**AIM OF THE EXERCISE**: Search the records for the string "then" and report how many lines contain it, with nothing else.

(Saved entries)
● ● ● ● ● ● ●
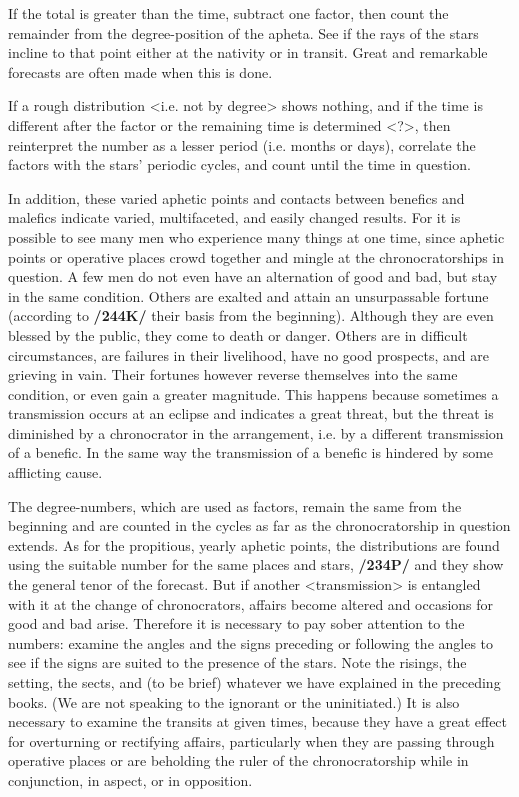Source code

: If the total is greater than the time, subtract one factor, then count the remainder from the degree-position of the apheta. See if the rays of the stars incline to that point either at the nativity or in transit. Great and remarkable forecasts are often made when this is done. 

If a rough distribution <i.e. not by degree> shows nothing, and if the time is different after the factor or the remaining time is determined <?>, then reinterpret the number as a lesser period (i.e. months or days), correlate the factors with the stars’ periodic cycles, and count until the time in question.

In addition, these varied aphetic points and contacts between benefics and malefics indicate varied, multifaceted, and easily changed results. For it is possible to see many men who experience many things at one time, since aphetic points or operative places crowd together and mingle at the chronocratorships in question. A few men do not even have an alternation of good and bad, but stay in the same condition.
Others are exalted and attain an unsurpassable fortune (according to \textbf{/244K/} their basis from the beginning). Although they are even blessed by the public, they come to death or danger. Others are in difficult circumstances, are failures in their livelihood, have no good prospects, and are grieving in vain. Their fortunes however reverse themselves into the same condition, or even gain a greater magnitude. This happens because sometimes a transmission occurs at an eclipse and indicates a great threat, but the threat is diminished by a chronocrator in the arrangement, i.e. by a different transmission of a benefic. In the same way the transmission of a benefic is hindered by some afflicting cause.

The degree-numbers, which are used as factors, remain the same from the beginning and are counted in the cycles as far as the chronocratorship in question extends. As for the propitious, yearly aphetic points, the distributions are found using the suitable number for the same places and stars, \textbf{/234P/} and they show
the general tenor of the forecast. But if another <transmission> is entangled with it at the change of chronocrators, affairs become altered and occasions for good and bad arise. \mndl Therefore it is necessary to pay sober attention to the numbers: examine the angles and the signs preceding or following the angles to see if the signs are suited to the presence of the stars. Note the risings, the setting, the sects, and (to be brief) whatever we have explained in the preceding books. (We are not speaking to the ignorant or the uninitiated.) It is also necessary to examine the transits at given times, because they have a great effect for overturning or rectifying affairs, particularly when they are passing through operative places or are beholding the ruler of the chronocratorship while in conjunction, in aspect, or in opposition.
● ● ● ● ● ● ●
**ANSWER FOR THE TASK**: 2